Dataset records:
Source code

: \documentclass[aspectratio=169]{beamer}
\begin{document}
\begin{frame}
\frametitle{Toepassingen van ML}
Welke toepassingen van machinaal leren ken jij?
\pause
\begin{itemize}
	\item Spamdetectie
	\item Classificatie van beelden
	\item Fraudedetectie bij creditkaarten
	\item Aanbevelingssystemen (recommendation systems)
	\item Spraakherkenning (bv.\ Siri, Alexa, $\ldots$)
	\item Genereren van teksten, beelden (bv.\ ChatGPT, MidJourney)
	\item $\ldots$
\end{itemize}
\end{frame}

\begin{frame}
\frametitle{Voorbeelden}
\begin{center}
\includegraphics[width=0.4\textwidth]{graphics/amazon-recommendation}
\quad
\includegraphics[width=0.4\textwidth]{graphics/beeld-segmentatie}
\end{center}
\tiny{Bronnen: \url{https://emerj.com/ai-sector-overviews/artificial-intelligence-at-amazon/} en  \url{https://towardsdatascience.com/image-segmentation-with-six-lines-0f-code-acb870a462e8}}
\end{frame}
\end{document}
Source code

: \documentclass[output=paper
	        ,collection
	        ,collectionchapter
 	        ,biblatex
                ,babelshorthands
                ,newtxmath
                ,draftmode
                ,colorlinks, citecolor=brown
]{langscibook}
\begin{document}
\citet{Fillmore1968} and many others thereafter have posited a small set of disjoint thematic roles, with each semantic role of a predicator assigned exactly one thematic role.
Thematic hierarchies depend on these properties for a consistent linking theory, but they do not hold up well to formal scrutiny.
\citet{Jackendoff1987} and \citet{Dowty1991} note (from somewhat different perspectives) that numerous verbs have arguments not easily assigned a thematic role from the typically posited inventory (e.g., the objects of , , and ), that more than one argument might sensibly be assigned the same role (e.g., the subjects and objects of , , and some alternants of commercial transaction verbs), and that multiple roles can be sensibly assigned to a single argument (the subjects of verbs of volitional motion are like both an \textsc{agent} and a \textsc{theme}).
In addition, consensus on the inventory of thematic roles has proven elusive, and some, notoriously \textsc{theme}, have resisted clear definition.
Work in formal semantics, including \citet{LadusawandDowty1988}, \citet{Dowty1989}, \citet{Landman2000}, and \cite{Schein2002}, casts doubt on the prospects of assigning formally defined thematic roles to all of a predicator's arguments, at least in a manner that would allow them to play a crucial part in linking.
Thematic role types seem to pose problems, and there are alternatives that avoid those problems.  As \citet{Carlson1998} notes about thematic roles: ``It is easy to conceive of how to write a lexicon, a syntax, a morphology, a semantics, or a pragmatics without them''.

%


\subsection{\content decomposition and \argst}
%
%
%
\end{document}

## HOW TO COMPLETE THIS TASK
Give all of the lines above again, exactly as they are.

## OUTPUT BELOW
Source code

: \documentclass[aspectratio=169]{beamer}
\begin{document}
\begin{frame}
\frametitle{Toepassingen van ML}
Welke toepassingen van machinaal leren ken jij?
\pause
\begin{itemize}
	\item Spamdetectie
	\item Classificatie van beelden
	\item Fraudedetectie bij creditkaarten
	\item Aanbevelingssystemen (recommendation systems)
	\item Spraakherkenning (bv.\ Siri, Alexa, $\ldots$)
	\item Genereren van teksten, beelden (bv.\ ChatGPT, MidJourney)
	\item $\ldots$
\end{itemize}
\end{frame}

\begin{frame}
\frametitle{Voorbeelden}
\begin{center}
\includegraphics[width=0.4\textwidth]{graphics/amazon-recommendation}
\quad
\includegraphics[width=0.4\textwidth]{graphics/beeld-segmentatie}
\end{center}
\tiny{Bronnen: \url{https://emerj.com/ai-sector-overviews/artificial-intelligence-at-amazon/} en  \url{https://towardsdatascience.com/image-segmentation-with-six-lines-0f-code-acb870a462e8}}
\end{frame}
\end{document}
Source code

: \documentclass[output=paper
	        ,collection
	        ,collectionchapter
 	        ,biblatex
                ,babelshorthands
                ,newtxmath
                ,draftmode
                ,colorlinks, citecolor=brown
]{langscibook}
\begin{document}
\citet{Fillmore1968} and many others thereafter have posited a small set of disjoint thematic roles, with each semantic role of a predicator assigned exactly one thematic role.
Thematic hierarchies depend on these properties for a consistent linking theory, but they do not hold up well to formal scrutiny.
\citet{Jackendoff1987} and \citet{Dowty1991} note (from somewhat different perspectives) that numerous verbs have arguments not easily assigned a thematic role from the typically posited inventory (e.g., the objects of , , and ), that more than one argument might sensibly be assigned the same role (e.g., the subjects and objects of , , and some alternants of commercial transaction verbs), and that multiple roles can be sensibly assigned to a single argument (the subjects of verbs of volitional motion are like both an \textsc{agent} and a \textsc{theme}).
In addition, consensus on the inventory of thematic roles has proven elusive, and some, notoriously \textsc{theme}, have resisted clear definition.
Work in formal semantics, including \citet{LadusawandDowty1988}, \citet{Dowty1989}, \citet{Landman2000}, and \cite{Schein2002}, casts doubt on the prospects of assigning formally defined thematic roles to all of a predicator's arguments, at least in a manner that would allow them to play a crucial part in linking.
Thematic role types seem to pose problems, and there are alternatives that avoid those problems.  As \citet{Carlson1998} notes about thematic roles: ``It is easy to conceive of how to write a lexicon, a syntax, a morphology, a semantics, or a pragmatics without them''.

%


\subsection{\content decomposition and \argst}
%
%
%
\end{document}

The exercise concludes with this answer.